Refactor uct_ze_copy_ep_zcopy to a centralized cleanup path (goto out_reset) so zeCommandListReset() is attempted on all paths. Reset failures are propagated as errors.

2) DMA-BUF export handling (ze_copy_md.c)

  • Request DMA-BUF export only when UCT_MD_MEM_ATTR_FIELD_DMABUF_FD is present
  • Initialize export_fd.fd = UCT_DMABUF_FD_INVALID
  • Pass NULL for DMA-BUF export when fd is not requested
  • Initialize output mem_attr_p->dmabuf_fd to UCT_DMABUF_FD_INVALID when requested
  • Return dup(export_fd.fd) to transfer fd ownership to the caller
  • Return UCS_ERR_UNSUPPORTED if DMA-BUF fd is requested but export is unavailable
  • Do not close the original Level Zero export fd in this mem-query path

3) Descriptor initialization (ze_copy_md.c)

Initialize:

  • ze_host_mem_alloc_desc_t.stype = ZE_STRUCTURE_TYPE_HOST_MEM_ALLOC_DESC
  • ze_device_mem_alloc_desc_t.stype = ZE_STRUCTURE_TYPE_DEVICE_MEM_ALLOC_DESC

4) Interface ops cleanup (ze_copy_iface.c)

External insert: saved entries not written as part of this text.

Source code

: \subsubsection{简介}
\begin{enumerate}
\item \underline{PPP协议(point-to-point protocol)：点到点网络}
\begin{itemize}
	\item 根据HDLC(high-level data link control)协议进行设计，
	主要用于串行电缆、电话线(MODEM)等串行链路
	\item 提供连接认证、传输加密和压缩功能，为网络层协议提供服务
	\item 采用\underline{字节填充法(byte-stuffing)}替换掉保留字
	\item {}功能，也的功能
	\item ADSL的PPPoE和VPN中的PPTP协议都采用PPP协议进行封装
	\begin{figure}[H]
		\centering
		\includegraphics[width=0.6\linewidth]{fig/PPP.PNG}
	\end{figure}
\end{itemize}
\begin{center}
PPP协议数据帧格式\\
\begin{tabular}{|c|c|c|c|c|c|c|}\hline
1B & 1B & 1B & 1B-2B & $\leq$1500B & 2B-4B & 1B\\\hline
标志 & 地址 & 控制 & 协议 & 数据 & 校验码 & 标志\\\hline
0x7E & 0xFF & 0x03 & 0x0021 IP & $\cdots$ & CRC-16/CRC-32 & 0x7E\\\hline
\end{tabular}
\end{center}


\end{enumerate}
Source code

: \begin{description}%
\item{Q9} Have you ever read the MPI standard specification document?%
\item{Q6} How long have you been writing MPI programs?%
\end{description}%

Remove redundant first .ep_create / .ep_destroy assignments and keep only the class-based entries.

yafshar added 8 commits March 1, 2026 16:14
Implement Level Zero device enumeration and topology registration
to properly integrate Intel GPUs with UCX's topology subsystem.

Key changes:
- Enumerate Level Zero devices and sub-devices during initialization
- Register each physical device once with topology using PCI bus ID
- All sub-devices on same device share parent's sys_dev for IB affinity
- Device naming: "GPU0" for single sub-device, "GPU0.0"/"GPU0.1" for multi
- Use zeDevicePciGetPropertiesExt() for PCI properties (Level Zero 1.0+ compat)
- Enable auxiliary paths for multi-path routing

Architecture:
- Static sub-device array populated at init, read-only after
- Query functions return empty list on init failure (not error)
- One MD resource, one TL device per sub-device

API cleanup:
- Removed unused functions from public header
Fix device enumeration on systems where Level Zero reports tiles as
separate root devices (e.g., Ponte Vecchio Data Center Max) rather
than hierarchical sub-devices.

Changes:
- Detect duplicate PCI addresses (BDF) to identify tiles on same GPU
- Share sys_dev across root devices with identical PCI address
- Support both hierarchical (zeDeviceGetSubDevices) and flat models
- Preserve all 8 device handles (GPU0-GPU7) with correct 4-sys_dev mapping

Fixes incorrect NUMA/IB affinity when flat hierarchy causes separate
topology registration for tiles on same physical device.
zeMemGetAllocProperties returns an exported dmabuf fd that must be
closed by UCX after duplicating it for the caller. Previously, each
mem_query leaked one fd.

Add a centralized cleanup path to always close the original fd and
handle dup() failure.
Set mandatory stype in ze_host_mem_alloc_desc_t and
ze_device_mem_alloc_desc_t used by mem_alloc.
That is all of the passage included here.